DATA LISTING
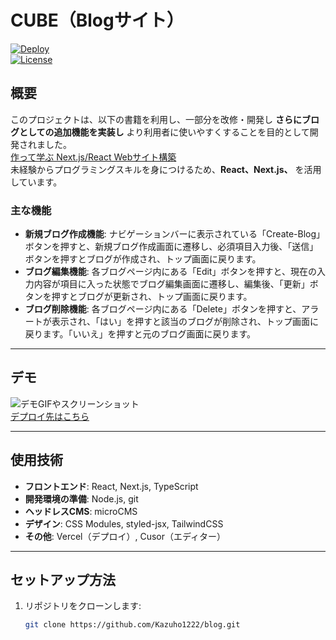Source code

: # CUBE（Blogサイト）

[![Deploy](https://img.shields.io/badge/Deploy-Vercel-blue)](https://nextjs-microcms-blog-vert.vercel.app/)  
[![License](https://img.shields.io/badge/license-MIT-green)](LICENSE)

## 概要

このプロジェクトは、以下の書籍を利用し、一部分を改修・開発し **さらにブログとしての追加機能を実装し** より利用者に使いやすくすることを目的として開発されました。  
[作って学ぶ Next.js/React Webサイト構築](https://ebisu.com/next-react-website/)  
未経験からプログラミングスキルを身につけるため、**React、Next.js、** を活用しています。

### 主な機能

- **新規ブログ作成機能**: ナビゲーションバーに表示されている「Create-Blog」ボタンを押すと、新規ブログ作成画面に遷移し、必須項目入力後、「送信」ボタンを押すとブログが作成され、トップ画面に戻ります。
- **ブログ編集機能**: 各ブログページ内にある「Edit」ボタンを押すと、現在の入力内容が項目に入った状態でブログ編集画面に遷移し、編集後、「更新」ボタンを押すとブログが更新され、トップ画面に戻ります。
- **ブログ削除機能**: 各ブログページ内にある「Delete」ボタンを押すと、アラートが表示され、「はい」を押すと該当のブログが削除され、トップ画面に戻ります。「いいえ」を押すと元のブログ画面に戻ります。

---

## デモ

![デモGIFやスクリーンショット]()  
[デプロイ先はこちら](https://nextjs-microcms-blog-vert.vercel.app/)

---

## 使用技術

- **フロントエンド**: React, Next.js, TypeScript
- **開発環境の準備**: Node.js, git
- **ヘッドレスCMS**: microCMS
- **デザイン**: CSS Modules, styled-jsx, TailwindCSS
- **その他**: Vercel（デプロイ）, Cusor（エディター）

---

## セットアップ方法

1. リポジトリをクローンします:
   ```bash
   git clone https://github.com/Kazuho1222/blog.git
   ```
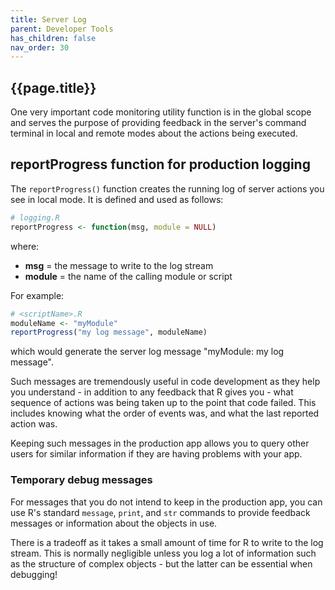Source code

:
 ```yaml
---
title: Server Log
parent: Developer Tools
has_children: false
nav_order: 30
---
```


## {{page.title}}

One very important code monitoring utility function is in the global
scope and serves the purpose of providing feedback in the 
server's command terminal in local and remote modes about the
actions being executed.  

## reportProgress function for production logging

The `reportProgress()` function creates the running
log of server actions you see in local mode. 
It is defined and used as follows:

```r
# logging.R
reportProgress <- function(msg, module = NULL)
```

where:

- **msg** = the message to write to the log stream
- **module** = the name of the calling module or script

For example:

```r
# <scriptName>.R
moduleName <- "myModule"
reportProgress("my log message", moduleName)
```

which would generate the server log message "myModule: my log message".

Such messages are tremendously useful in code development
as they help you understand - in addition to any feedback that R 
gives you - what sequence of actions was being taken up to 
the point that code failed. This includes knowing what the order
of events was, and what the last reported action was.

Keeping such messages in the production app allows you 
to query other users for similar information if they 
are having problems with your app.

### Temporary debug messages

For messages that you do not intend to keep in the production
app, you can use R's standard `message`, `print`,
and `str` commands to provide feedback messages or information
about the objects in use.

There is a tradeoff as it takes a small amount of time for R
to write to the log stream. This is normally negligible 
unless you log a lot of information such as the structure
of complex objects - but the latter can be essential when debugging!
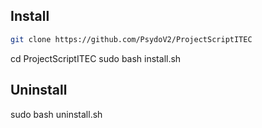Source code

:## Install

```bash
git clone https://github.com/PsydoV2/ProjectScriptITEC 
```
cd ProjectScriptITEC
sudo bash install.sh

## Uninstall

sudo bash uninstall.sh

REQUIRED ACTION
Show all lines in the preceding material that have "information" in them.

RESPONSE AREA
to query other users for similar information if they 
and `str` commands to provide feedback messages or information
unless you log a lot of information such as the structure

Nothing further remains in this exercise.